[Problem statement]
Exactly the lines below from the one with "on the Domain-Specific" up to and including the one with "understanding across modalities." make up the answer, with nothing else added.
(Data shown)
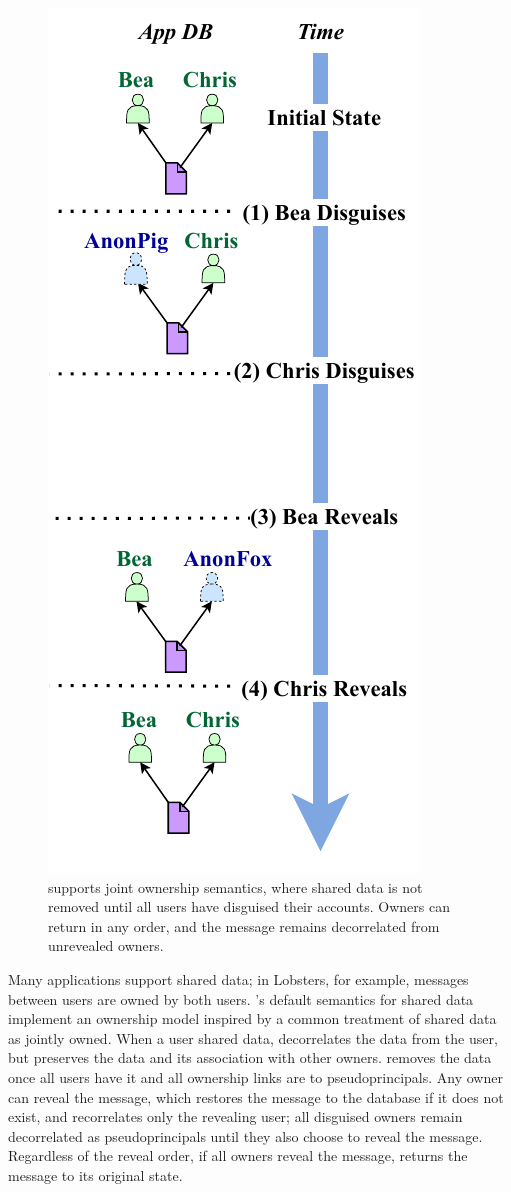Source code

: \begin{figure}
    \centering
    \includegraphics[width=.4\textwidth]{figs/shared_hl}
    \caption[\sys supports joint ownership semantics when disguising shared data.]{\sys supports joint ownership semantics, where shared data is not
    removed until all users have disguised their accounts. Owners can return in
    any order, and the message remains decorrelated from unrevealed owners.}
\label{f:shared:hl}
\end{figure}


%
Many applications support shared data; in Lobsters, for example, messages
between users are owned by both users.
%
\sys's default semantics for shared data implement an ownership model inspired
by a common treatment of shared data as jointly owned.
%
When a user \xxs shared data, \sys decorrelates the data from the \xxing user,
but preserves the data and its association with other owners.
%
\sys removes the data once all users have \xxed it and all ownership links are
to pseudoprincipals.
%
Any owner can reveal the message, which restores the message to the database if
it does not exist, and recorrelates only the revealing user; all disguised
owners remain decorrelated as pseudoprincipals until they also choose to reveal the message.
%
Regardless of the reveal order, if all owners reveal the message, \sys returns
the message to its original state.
(End Data shown)
(Data shown)
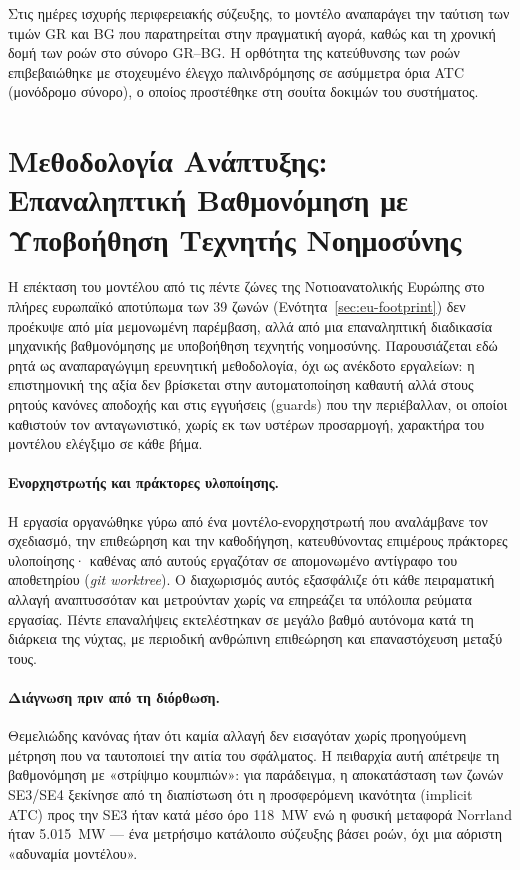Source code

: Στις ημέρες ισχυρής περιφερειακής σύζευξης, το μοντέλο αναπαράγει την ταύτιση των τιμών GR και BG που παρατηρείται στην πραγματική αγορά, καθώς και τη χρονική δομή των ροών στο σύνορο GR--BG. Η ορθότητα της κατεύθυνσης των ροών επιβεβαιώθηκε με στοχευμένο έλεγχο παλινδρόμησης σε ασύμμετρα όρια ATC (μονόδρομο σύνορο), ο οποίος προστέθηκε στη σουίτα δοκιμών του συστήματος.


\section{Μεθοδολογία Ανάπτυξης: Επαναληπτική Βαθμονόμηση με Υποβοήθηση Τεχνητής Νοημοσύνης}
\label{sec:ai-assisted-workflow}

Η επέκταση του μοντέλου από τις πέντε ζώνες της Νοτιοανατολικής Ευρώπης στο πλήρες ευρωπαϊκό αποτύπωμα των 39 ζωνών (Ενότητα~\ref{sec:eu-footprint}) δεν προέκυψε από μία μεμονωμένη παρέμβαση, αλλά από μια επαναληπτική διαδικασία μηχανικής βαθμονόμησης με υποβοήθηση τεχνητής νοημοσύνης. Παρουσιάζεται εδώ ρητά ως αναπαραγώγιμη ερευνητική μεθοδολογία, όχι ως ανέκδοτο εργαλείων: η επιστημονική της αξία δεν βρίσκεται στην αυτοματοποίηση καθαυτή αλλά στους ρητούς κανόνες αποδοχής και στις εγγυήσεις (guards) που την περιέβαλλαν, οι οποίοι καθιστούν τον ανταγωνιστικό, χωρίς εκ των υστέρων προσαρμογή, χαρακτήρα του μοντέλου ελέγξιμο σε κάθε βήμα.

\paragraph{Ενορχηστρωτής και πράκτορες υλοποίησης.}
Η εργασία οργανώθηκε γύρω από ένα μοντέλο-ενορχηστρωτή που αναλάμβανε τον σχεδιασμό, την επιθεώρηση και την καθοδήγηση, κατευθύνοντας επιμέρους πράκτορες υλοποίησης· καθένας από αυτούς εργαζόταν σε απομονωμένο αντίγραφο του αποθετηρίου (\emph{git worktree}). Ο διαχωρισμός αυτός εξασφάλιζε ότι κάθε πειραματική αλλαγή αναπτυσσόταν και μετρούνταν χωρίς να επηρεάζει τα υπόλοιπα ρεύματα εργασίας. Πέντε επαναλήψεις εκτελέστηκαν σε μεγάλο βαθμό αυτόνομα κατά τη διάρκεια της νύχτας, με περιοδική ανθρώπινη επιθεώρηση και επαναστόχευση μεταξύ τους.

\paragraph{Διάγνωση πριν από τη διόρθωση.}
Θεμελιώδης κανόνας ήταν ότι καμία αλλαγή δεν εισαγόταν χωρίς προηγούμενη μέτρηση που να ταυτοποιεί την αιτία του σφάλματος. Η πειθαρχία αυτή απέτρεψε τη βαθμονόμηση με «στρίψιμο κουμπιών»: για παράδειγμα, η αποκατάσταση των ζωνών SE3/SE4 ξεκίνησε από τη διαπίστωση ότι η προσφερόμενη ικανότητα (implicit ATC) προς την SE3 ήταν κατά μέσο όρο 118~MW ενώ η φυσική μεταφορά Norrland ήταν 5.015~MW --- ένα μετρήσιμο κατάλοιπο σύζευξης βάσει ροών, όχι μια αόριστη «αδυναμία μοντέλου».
(End Data shown)
(Data shown)
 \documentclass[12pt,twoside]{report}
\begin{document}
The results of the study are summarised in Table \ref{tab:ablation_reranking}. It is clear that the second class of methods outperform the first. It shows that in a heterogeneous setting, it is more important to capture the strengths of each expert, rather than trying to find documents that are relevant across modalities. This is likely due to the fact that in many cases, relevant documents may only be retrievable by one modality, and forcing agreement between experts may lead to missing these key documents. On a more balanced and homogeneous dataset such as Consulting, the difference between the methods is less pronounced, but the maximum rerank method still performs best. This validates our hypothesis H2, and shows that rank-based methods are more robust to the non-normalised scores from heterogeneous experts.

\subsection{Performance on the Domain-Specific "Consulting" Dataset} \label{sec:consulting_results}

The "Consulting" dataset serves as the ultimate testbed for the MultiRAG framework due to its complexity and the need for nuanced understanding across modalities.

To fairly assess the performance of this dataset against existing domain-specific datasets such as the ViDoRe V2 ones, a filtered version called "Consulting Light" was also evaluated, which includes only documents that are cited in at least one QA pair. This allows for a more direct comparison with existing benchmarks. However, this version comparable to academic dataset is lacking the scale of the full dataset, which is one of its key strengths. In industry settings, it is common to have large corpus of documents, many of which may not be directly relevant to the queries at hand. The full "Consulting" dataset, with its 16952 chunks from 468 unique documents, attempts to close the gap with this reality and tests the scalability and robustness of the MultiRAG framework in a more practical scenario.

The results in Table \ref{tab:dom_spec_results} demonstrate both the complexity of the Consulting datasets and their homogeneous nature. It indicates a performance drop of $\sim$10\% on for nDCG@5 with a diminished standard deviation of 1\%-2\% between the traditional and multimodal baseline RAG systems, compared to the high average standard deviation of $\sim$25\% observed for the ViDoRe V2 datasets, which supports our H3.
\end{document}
(End Data shown)
[Exercise answer]
\subsection{Performance on the Domain-Specific "Consulting" Dataset} \label{sec:consulting_results}

The "Consulting" dataset serves as the ultimate testbed for the MultiRAG framework due to its complexity and the need for nuanced understanding across modalities.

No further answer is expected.